** Exercise directions **
Only lines with the word "https" are wanted; copy each of them from the listing below.

** Listed entries **
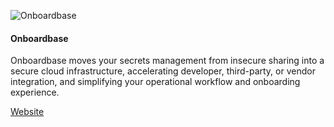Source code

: ![Onboardbase](https://onboardbase.com/assets/img/onboardbase.png)

#### Onboardbase
Onboardbase moves your secrets management from insecure sharing into a secure cloud infrastructure, accelerating developer, third-party, or vendor integration, and simplifying your operational workflow and onboarding experience.

[Website](https://onboardbase.com/)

** Solution **
: ![Onboardbase](https://onboardbase.com/assets/img/onboardbase.png)
[Website](https://onboardbase.com/)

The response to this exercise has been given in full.